SPRING GARDEN PREPARATION
"Start organising your outdoor area now in preparation for the busy months of spring and summer. Plant now."
It’s time to spring into action and get those green thumbs going
The autumn and winter months are a great time to take advantage of cool days in the garden. Start organising your outdoor area now in preparation for the busy months of spring and summer.
March: Plant hedges and screens to allow roots to establish in cooler months for spring growth
April: Seeds for spring display of colourful annuals eg. lobelia, calendulas, dianthus, poppies, stocks, sweet peas, snapdragons.
May: Citrus trees.
June: Bare root trees.
July: Bare root, bagged roses.
August: Spring annuals and vegie patch varieties.
Perennial plants are happy little travellers and can be split up and planted around the garden each year. The best time to tackle the job of dividing should be in late autumn and winter when they aren’t putting all their energy into producing new growth.
Mondo grass, agapanthus, daylilies and daisies can become too dense and don’t flower or perform as well as they used to. Dig up clumps from the soil and separate into individual plants by cutting with secateurs, or use tough love on plants such as agapanthus by splicing them up with a shovel. Re-plant them into other areas of the garden or into pots.
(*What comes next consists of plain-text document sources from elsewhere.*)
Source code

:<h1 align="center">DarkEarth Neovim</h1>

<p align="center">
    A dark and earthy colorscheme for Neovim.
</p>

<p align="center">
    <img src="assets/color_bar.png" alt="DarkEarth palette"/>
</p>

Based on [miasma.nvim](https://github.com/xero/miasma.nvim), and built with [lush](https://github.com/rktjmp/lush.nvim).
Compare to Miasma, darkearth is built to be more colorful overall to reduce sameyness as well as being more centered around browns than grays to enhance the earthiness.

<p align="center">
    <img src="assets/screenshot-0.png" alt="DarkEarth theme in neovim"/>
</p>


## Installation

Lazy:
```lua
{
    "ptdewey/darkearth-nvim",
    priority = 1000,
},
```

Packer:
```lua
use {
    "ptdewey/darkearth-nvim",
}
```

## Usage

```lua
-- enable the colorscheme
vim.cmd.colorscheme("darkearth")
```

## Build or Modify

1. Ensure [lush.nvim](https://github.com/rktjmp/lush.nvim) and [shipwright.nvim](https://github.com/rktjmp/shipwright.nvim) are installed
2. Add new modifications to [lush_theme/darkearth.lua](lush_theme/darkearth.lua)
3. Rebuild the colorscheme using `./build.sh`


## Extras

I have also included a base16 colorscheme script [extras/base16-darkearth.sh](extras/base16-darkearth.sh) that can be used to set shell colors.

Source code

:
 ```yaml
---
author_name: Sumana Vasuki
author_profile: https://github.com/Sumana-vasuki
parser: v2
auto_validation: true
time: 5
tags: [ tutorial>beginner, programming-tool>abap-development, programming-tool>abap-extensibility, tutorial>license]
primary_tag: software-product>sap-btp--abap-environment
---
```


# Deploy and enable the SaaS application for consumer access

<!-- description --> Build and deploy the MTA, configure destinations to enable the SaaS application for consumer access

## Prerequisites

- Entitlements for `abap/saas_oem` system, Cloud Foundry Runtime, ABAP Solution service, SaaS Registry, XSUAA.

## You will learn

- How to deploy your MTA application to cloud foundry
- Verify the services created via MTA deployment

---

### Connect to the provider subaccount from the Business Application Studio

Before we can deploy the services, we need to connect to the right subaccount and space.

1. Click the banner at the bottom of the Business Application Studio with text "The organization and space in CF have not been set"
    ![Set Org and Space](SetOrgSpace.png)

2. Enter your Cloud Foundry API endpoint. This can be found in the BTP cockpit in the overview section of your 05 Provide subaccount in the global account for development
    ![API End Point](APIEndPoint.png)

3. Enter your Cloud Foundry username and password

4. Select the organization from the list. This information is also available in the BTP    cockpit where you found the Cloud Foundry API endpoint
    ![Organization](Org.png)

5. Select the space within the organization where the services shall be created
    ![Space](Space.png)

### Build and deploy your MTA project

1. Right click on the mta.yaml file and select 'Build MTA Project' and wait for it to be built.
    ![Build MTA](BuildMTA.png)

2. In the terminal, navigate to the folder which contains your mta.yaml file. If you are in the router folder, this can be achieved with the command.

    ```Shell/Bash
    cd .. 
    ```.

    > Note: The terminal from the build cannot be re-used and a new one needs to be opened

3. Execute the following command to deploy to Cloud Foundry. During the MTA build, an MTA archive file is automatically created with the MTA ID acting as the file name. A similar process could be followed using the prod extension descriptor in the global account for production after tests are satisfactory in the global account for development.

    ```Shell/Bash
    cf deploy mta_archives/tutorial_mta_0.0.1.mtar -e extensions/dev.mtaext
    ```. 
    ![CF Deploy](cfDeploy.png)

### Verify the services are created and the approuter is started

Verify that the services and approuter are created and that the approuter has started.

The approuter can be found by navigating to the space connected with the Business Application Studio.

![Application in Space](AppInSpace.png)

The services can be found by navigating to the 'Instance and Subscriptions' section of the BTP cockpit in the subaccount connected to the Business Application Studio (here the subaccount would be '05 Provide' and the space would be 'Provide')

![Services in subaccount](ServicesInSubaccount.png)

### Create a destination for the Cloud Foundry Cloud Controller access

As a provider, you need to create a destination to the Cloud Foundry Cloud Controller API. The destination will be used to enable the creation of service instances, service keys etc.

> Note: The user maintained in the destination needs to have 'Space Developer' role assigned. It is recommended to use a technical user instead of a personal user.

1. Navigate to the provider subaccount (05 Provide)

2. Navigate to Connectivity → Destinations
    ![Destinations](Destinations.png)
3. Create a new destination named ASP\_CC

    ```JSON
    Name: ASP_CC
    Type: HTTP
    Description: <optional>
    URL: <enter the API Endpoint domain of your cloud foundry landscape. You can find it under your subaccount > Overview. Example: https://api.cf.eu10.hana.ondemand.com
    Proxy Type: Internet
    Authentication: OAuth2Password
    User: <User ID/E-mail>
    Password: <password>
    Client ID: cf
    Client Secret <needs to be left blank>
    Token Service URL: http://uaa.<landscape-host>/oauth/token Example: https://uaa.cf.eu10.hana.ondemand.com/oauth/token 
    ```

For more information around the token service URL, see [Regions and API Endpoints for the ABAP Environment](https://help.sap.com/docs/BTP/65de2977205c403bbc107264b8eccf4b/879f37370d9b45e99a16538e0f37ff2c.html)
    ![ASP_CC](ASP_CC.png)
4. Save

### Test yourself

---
- Clay soils should be loosened to reduce compaction with the addition of gypsum and organic matter to improve the soil structure and drainage.
- Sandy soils should have plenty of organic matter and water crystals added to them as they lose water and nutrients easily.
- Loamy soils are a good balance of clay and sand but the addition of organic matter only helps to make a good soil better.
Winter is the optimum time for transplanting trees and shrubs. Here are some tips on how to do it:
- Choose the new location based on what conditions the tree or shrub likes eg. sun or shade and how much space it will need.
- Dig the new hole before you dig up the tree or shrub so it is ready to go straight in.
- Wet the new planting hole thoroughly and allow water to drain to reduce root shock.
- Estimate the width and depth of the rootball (roots and soil) by doing a bit of exploratory digging around the plant. The width of the new hole should be twice that of the rootball.
- Do not break up the soil at the bottom of the new hole. You might think that this would help but it could cause the plant to sink and cause rot.
- Add water crystals and seaweed fertiliser to the hole to both stimulate and aid root development.
- Dig out the tree or shrub keeping as much of the rootball intact as possible.
- Use a tarp to drag large trees or shrubs to their new hole and gently slide it into the hole, keeping it straight.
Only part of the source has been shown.